__Dataset excerpts__

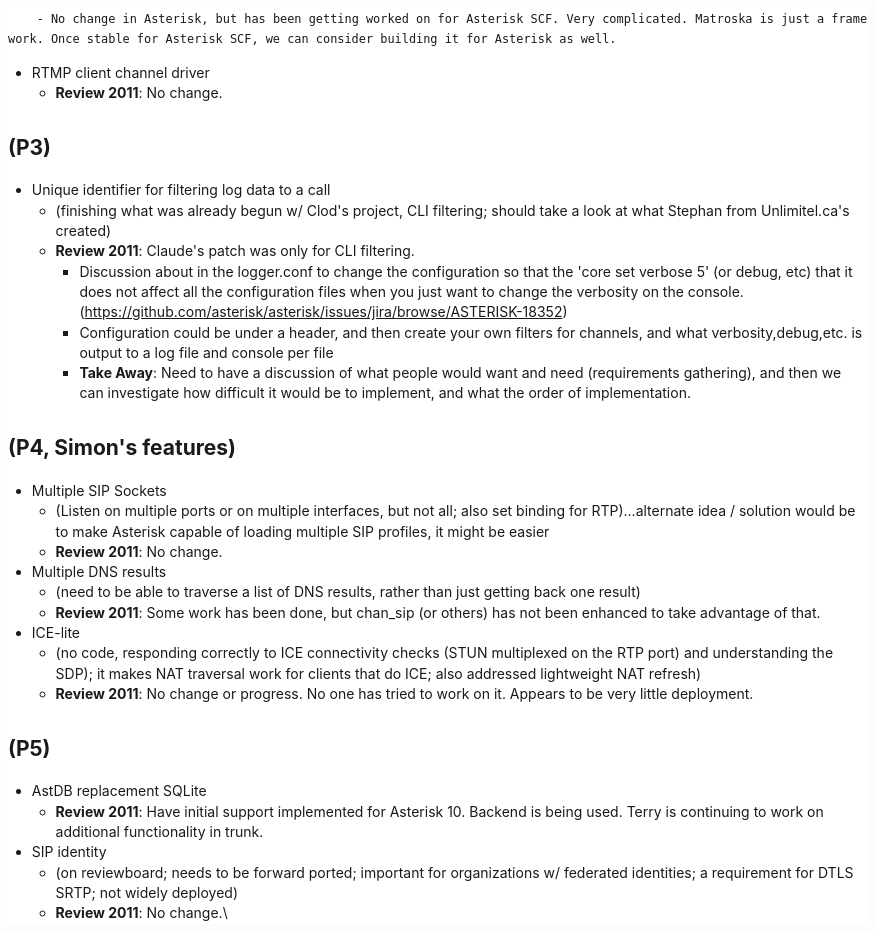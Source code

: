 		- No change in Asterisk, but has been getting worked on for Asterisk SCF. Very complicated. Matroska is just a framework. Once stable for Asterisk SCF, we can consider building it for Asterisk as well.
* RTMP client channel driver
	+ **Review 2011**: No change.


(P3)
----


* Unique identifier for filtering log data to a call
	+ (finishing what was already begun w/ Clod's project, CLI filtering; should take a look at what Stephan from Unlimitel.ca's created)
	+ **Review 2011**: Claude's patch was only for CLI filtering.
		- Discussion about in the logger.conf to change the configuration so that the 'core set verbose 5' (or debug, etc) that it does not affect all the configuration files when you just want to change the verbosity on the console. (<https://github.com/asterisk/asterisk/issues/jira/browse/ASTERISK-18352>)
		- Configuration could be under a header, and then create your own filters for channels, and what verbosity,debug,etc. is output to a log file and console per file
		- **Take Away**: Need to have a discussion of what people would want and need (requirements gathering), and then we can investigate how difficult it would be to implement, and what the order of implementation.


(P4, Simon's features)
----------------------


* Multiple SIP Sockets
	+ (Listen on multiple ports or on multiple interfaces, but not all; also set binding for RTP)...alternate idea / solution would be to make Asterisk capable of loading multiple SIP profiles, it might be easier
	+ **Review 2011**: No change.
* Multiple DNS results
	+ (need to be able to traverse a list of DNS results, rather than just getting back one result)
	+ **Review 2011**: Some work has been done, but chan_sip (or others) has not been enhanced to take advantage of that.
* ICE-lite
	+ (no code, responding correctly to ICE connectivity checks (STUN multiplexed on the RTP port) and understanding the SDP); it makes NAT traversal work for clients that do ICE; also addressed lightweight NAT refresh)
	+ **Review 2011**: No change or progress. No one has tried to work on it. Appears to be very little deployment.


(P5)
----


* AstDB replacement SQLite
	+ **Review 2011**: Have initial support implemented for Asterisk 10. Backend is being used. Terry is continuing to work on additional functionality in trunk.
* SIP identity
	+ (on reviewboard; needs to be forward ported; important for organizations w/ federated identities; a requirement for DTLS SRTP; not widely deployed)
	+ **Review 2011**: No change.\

==

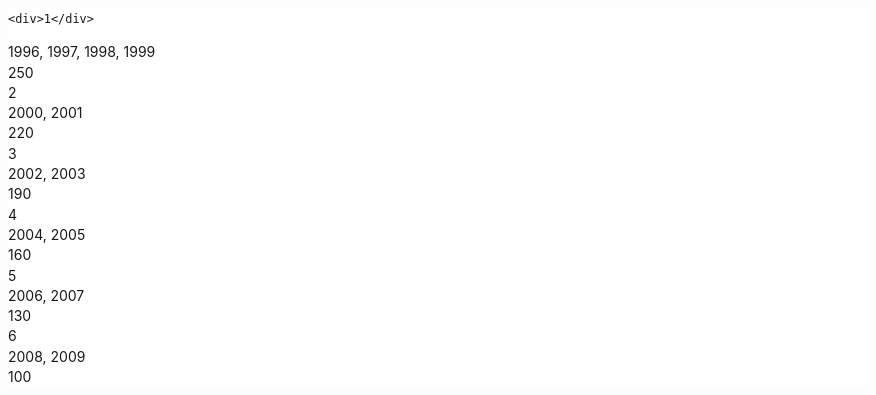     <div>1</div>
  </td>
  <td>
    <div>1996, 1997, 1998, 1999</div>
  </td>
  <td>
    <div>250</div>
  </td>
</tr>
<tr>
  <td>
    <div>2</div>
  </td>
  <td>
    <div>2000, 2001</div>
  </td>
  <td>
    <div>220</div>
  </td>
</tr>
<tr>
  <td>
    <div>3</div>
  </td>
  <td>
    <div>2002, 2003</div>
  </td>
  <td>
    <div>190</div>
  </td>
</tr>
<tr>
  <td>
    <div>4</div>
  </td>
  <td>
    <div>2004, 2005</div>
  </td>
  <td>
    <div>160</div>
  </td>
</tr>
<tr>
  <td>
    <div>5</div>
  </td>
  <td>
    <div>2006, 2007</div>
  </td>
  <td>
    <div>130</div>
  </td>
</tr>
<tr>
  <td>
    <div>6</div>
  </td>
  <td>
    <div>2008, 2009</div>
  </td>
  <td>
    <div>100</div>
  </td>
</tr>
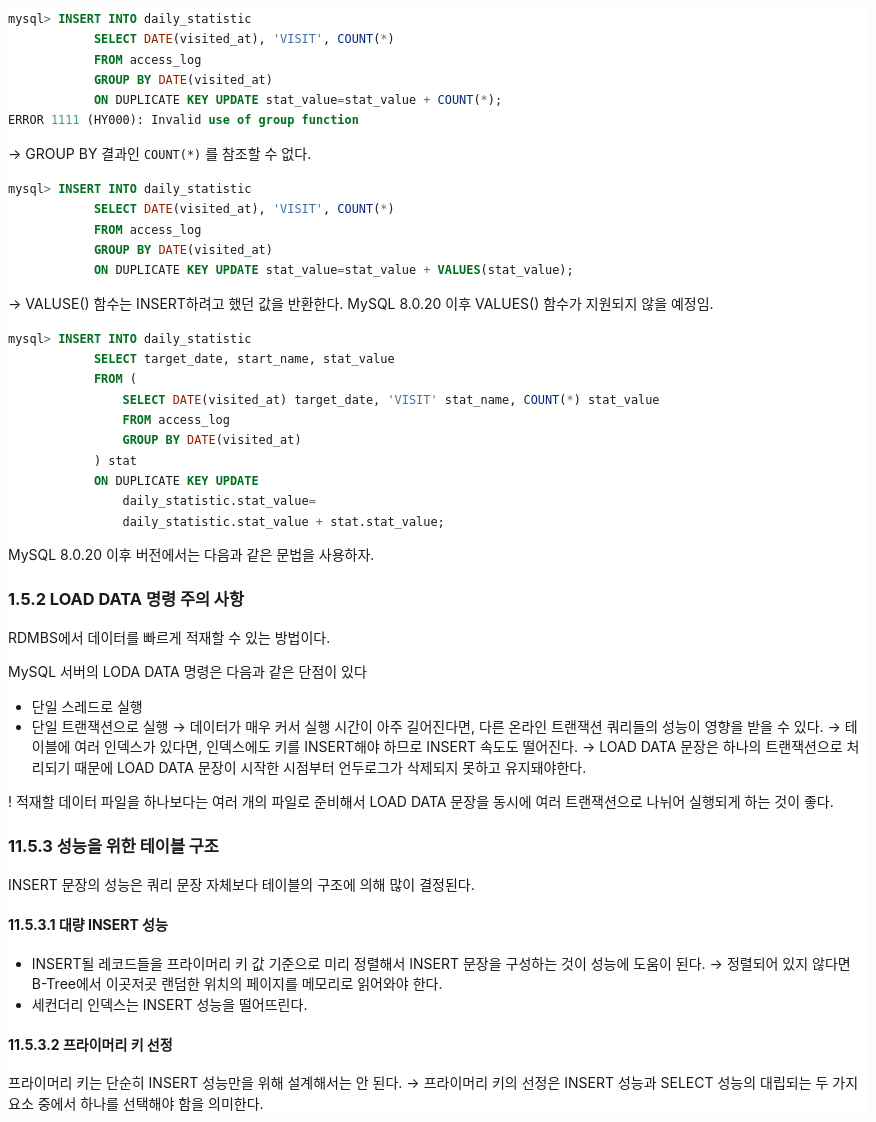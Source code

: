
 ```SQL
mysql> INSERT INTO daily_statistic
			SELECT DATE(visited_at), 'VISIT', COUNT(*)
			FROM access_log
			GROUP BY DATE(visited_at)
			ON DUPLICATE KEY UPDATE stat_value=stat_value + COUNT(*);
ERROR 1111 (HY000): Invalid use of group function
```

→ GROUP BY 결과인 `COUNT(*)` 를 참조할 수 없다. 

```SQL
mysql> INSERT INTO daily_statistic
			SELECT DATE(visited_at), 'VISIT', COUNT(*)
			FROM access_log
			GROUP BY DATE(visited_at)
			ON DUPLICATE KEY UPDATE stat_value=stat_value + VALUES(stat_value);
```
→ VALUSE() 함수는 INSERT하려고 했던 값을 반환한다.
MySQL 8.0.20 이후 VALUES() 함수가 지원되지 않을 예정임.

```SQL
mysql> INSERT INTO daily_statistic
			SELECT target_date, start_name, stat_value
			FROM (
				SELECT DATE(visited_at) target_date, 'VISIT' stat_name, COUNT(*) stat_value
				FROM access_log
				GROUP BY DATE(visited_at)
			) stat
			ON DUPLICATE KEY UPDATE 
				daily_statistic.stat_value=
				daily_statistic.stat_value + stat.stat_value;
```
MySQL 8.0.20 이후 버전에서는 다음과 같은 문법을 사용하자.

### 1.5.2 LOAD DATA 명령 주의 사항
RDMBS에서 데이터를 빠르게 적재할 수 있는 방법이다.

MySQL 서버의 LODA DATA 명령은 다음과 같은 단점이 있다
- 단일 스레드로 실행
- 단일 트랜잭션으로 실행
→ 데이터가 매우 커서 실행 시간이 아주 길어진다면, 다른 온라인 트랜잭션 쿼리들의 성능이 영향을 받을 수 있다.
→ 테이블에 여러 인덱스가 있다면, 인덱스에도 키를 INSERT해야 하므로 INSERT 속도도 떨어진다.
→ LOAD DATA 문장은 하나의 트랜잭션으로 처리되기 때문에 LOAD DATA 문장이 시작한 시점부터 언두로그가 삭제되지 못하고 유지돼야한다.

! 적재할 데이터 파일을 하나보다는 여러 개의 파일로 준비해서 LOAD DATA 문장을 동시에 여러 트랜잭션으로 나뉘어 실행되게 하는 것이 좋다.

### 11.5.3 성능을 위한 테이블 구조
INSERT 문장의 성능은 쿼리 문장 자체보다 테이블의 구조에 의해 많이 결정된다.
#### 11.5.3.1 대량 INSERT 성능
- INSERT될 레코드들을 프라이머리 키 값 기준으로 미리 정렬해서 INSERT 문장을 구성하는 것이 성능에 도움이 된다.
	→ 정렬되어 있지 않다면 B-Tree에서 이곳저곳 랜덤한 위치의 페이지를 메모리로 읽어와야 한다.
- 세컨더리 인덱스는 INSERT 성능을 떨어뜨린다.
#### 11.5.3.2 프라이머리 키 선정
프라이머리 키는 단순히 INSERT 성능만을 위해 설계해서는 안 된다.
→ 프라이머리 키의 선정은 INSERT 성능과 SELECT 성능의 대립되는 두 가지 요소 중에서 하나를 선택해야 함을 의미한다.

==

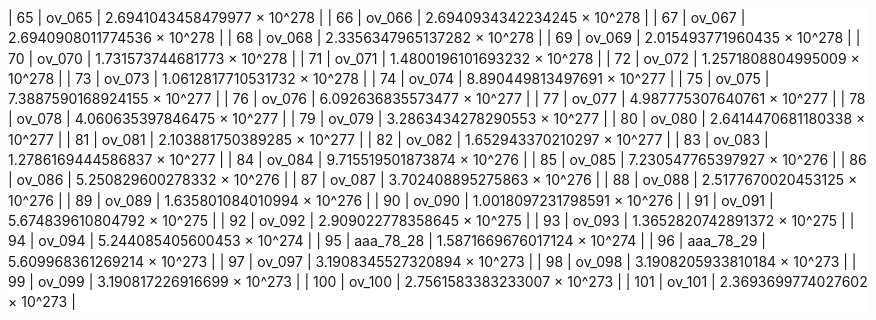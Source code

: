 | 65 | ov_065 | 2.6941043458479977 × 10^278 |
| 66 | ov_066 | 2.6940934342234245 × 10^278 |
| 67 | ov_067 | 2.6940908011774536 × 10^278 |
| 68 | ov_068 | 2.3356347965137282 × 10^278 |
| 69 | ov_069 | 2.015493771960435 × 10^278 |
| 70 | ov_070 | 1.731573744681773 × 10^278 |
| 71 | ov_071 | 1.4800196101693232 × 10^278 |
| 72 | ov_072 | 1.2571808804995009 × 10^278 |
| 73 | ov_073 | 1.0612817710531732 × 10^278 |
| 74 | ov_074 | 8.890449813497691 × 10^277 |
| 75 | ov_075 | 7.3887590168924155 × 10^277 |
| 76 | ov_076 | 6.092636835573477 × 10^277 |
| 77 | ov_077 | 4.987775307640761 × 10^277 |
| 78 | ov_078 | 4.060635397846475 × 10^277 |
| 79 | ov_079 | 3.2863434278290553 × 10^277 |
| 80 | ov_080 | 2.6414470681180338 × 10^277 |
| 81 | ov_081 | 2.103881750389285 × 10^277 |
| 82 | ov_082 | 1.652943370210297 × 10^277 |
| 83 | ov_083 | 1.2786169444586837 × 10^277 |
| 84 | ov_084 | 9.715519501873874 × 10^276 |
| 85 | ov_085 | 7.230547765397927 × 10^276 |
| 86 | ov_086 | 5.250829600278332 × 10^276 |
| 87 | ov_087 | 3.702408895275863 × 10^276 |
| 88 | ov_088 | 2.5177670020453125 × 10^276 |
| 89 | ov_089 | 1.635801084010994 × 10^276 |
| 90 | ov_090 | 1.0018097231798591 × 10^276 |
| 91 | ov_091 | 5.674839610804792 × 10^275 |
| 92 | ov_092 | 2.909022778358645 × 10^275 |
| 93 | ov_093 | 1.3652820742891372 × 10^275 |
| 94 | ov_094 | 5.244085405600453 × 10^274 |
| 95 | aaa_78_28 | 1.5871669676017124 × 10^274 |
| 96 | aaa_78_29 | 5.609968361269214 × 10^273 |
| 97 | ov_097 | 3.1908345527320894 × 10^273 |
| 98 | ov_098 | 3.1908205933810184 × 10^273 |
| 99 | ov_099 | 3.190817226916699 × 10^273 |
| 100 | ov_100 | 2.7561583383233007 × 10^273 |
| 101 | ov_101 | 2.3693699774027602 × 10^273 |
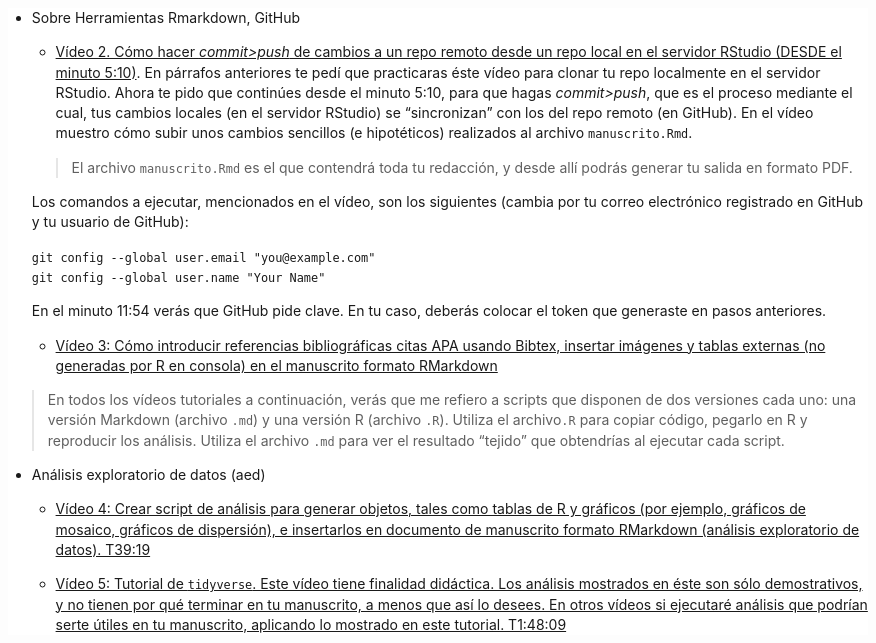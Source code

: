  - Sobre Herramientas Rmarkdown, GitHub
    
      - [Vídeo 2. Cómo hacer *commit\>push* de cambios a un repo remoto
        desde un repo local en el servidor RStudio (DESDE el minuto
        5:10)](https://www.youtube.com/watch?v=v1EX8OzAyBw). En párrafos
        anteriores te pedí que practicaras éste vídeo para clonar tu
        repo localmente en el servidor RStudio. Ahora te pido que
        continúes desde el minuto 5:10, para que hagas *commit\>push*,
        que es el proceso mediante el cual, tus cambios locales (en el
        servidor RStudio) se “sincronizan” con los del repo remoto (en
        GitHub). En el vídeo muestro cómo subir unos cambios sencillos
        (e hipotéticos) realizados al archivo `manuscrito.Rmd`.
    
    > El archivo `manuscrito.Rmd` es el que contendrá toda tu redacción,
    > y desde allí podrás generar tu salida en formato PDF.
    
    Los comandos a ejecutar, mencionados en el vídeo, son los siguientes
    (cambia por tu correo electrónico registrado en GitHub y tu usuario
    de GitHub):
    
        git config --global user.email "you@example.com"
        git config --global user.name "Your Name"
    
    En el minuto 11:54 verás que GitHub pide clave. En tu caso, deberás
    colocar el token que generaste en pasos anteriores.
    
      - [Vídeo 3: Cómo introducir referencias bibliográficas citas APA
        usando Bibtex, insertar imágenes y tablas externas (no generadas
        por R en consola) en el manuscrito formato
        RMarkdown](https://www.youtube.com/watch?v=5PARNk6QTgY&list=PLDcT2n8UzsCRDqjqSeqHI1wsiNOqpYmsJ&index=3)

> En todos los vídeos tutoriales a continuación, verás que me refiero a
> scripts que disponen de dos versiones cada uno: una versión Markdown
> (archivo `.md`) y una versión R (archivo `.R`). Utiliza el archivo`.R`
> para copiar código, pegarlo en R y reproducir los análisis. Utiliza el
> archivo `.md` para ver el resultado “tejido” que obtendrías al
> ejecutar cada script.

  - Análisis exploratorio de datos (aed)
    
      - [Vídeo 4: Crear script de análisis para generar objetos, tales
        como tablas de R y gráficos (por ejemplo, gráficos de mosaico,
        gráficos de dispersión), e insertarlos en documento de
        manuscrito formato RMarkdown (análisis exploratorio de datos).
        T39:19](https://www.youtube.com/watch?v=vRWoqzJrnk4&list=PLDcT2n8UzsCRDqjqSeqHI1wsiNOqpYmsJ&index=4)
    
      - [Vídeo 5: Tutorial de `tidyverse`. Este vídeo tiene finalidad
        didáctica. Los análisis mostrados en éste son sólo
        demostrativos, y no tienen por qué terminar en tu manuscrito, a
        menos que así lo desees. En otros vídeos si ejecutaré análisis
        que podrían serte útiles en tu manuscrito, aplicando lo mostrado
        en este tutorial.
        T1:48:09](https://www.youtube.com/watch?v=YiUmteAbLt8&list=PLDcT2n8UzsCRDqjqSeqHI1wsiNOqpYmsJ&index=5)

__Problem to work on__
Copy out every line of the data where the word "push" occurs.

__Answer__
      - [Vídeo 2. Cómo hacer *commit\>push* de cambios a un repo remoto
        continúes desde el minuto 5:10, para que hagas *commit\>push*,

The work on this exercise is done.